Other more psychodynamic mechanisms could involve an unconscious neglect of physical and psychological burden or an altered subjective cause-effect relationship without mandatory conjunction of weight and burden. This could be an explanation for the finding that somatization/depression score and psychosocial stress showed significant correlation, whereas physical burden (expressed by BMI) and psychological burden showed no correlation. Additionally, socioeconomic and culture-bound heterogeneity of the sample could have influenced subjective rating of obesity and psychological burden [58]. Another possible explanation could be an adaptation process of obese patients, leading to neutral subjective rating of objectively severe restraints and impairments [49].

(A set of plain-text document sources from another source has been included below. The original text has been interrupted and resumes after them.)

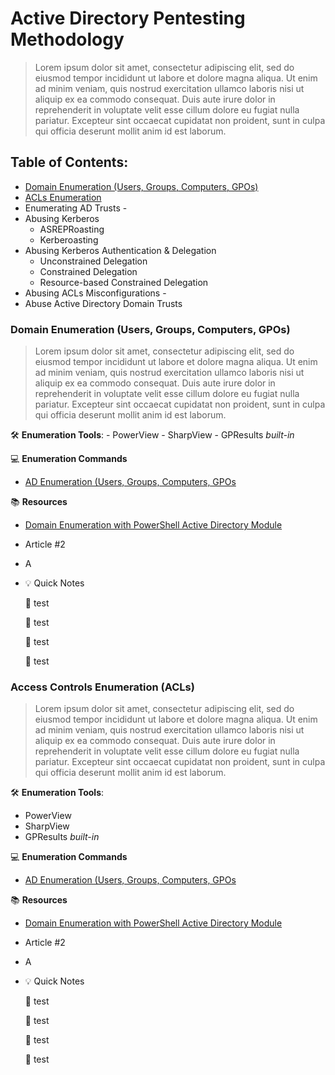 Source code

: # Active Directory Pentesting Methodology

> Lorem ipsum dolor sit amet, consectetur adipiscing elit, sed do eiusmod tempor incididunt ut labore et dolore magna aliqua. Ut enim ad minim veniam, quis nostrud exercitation ullamco laboris nisi ut aliquip ex ea commodo consequat. Duis aute irure dolor in reprehenderit in voluptate velit esse cillum dolore eu fugiat nulla pariatur. Excepteur sint occaecat cupidatat non proident, sunt in culpa qui officia deserunt mollit anim id est laborum.
> 

## Table of Contents:

- [Domain Enumeration (Users, Groups, Computers, GPOs)](about:blank#domain-enumeration-users-groups-computers-gpos)
- [ACLs Enumeration](about:blank#access-controls-enumeration-acls)
- Enumerating AD Trusts -
- Abusing Kerberos
    - ASREPRoasting
    - Kerberoasting
- Abusing Kerberos Authentication & Delegation
    - Unconstrained Delegation
    - Constrained Delegation
    - Resource-based Constrained Delegation
- Abusing ACLs Misconfigurations -
- Abuse Active Directory Domain Trusts

### Domain Enumeration (Users, Groups, Computers, GPOs)

> Lorem ipsum dolor sit amet, consectetur adipiscing elit, sed do eiusmod tempor incididunt ut labore et dolore magna aliqua. Ut enim ad minim veniam, quis nostrud exercitation ullamco laboris nisi ut aliquip ex ea commodo consequat. Duis aute irure dolor in reprehenderit in voluptate velit esse cillum dolore eu fugiat nulla pariatur. Excepteur sint occaecat cupidatat non proident, sunt in culpa qui officia deserunt mollit anim id est laborum.
> 

🛠️ **Enumeration Tools**: - PowerView - SharpView - GPResults *built-in*

💻 **Enumeration Commands**

- [AD Enumeration (Users, Groups, Computers, GPOs](https://medium.com/r3d-buck3t)

📚 **Resources** 

- [Domain Enumeration with PowerShell Active Directory Module](https://medium.com/r3d-buck3t/domain-enumeration-with-active-directory-powershell-module-7ce4fcfe91d3)
- Article #2
- A

- 💡 Quick Notes
    
    🔹 test
    
    🔹 test
    
    🔹 test
    
    🔹 test
    

### Access Controls Enumeration (ACLs)

> Lorem ipsum dolor sit amet, consectetur adipiscing elit, sed do eiusmod tempor incididunt ut labore et dolore magna aliqua. Ut enim ad minim veniam, quis nostrud exercitation ullamco laboris nisi ut aliquip ex ea commodo consequat. Duis aute irure dolor in reprehenderit in voluptate velit esse cillum dolore eu fugiat nulla pariatur. Excepteur sint occaecat cupidatat non proident, sunt in culpa qui officia deserunt mollit anim id est laborum.
> 

🛠️ **Enumeration Tools**: 

- PowerView
- SharpView
- GPResults *built-in*

💻 **Enumeration Commands**

- [AD Enumeration (Users, Groups, Computers, GPOs](https://medium.com/r3d-buck3t)

📚 **Resources** 

- [Domain Enumeration with PowerShell Active Directory Module](https://medium.com/r3d-buck3t/domain-enumeration-with-active-directory-powershell-module-7ce4fcfe91d3)
- Article #2
- A

- 💡 Quick Notes
    
    🔹 test
    
    🔹 test
    
    🔹 test
    
    🔹 test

4.2. Implications for the Use of the PHQ

The PHQ-D can easily be used as a screening tool for psychiatric disorders in bariatric surgery candidates. The questionnaire is comprehensible for patients, the summary is made quickly, and the results can be used for further distinct questions on abnormalities. However, bearing in mind the lack of sensitivity in the depression/dysthymia domain and the problem of socially desirable responding, the use of the PHQ as an indicator for the direction of the psychiatric assessment is by no means sufficient. Contrarily, the psychiatric interview should cover all relevant topics at first; afterwards the PHQ could be used to screen for additional symptoms or to discuss discrepancies between the psychiatric assessment and the PHQ result. Due to the lack of internal correction and validation scales in the PHQ, additional psychometric tests could be used. Recent investigations showed that even standardized assessments (e.g., Structured Clinical Interview for DSM-IV - SCID) had low concordance with diagnoses made by subjective psychiatric exploration [59, 60]. Thus, a standardized assessment process with reliable diagnostic tools has been recommended, leading to reduced bias by both patients and psychiatrists and yielding sufficient discriminatory power between the different syndromes. Additionally, the evaluation process for bariatric surgery could be separated from the psychiatric interview in order to achieve less bias in reporting severe symptoms [61]. If the fear of being rejected from bariatric surgery could be reduced by a separated evaluation process, the bias in self-reported symptom severity could decline as well. In this case, the PHQ(-D) might be useful as a screening instrument before and in the follow-up of bariatric surgery.

5. Conclusion

The PHQ-D has been investigated to screen for psychiatric disorders in a large sample of bariatric surgery candidates. Depression, somatization severity, and medication intake were more frequent in female than in male patients. However, BMI was not correlated to depression and somatization score. This could be due to biases in self-reporting psychiatric symptoms, a also due to a lack of concordance in psychiatric diagnoses and test results. The lack of correlation between PHQ categories and BMI hampers the use of the PHQ as a standard or first line assessment tool in bariatric surgery candidates. Thus, psychiatric evaluation should rely on the diagnostic interview and psychometric tests with internal correction and validation scales. A future standardized procedure for the assessment of bariatric surgery candidates could split the evaluation rating from the psychiatric diagnosis, leading to the reduction of bias in self-reporting due to the fear of rejection from surgery. In this case, the PHQ could be used to screen before and after bariatric surgery for depicting the course of psychiatric disorders. However, further studies are needed to elucidate the use of the PHQ(-D) in bariatric surgery candidates.

Conflict of Interests

The authors declare that there is no conflict of interests.

Acknowledgments

This work is part of the M.D. degree thesis of Ann Natascha Epple. The authors thank Angela Poeller for data collection.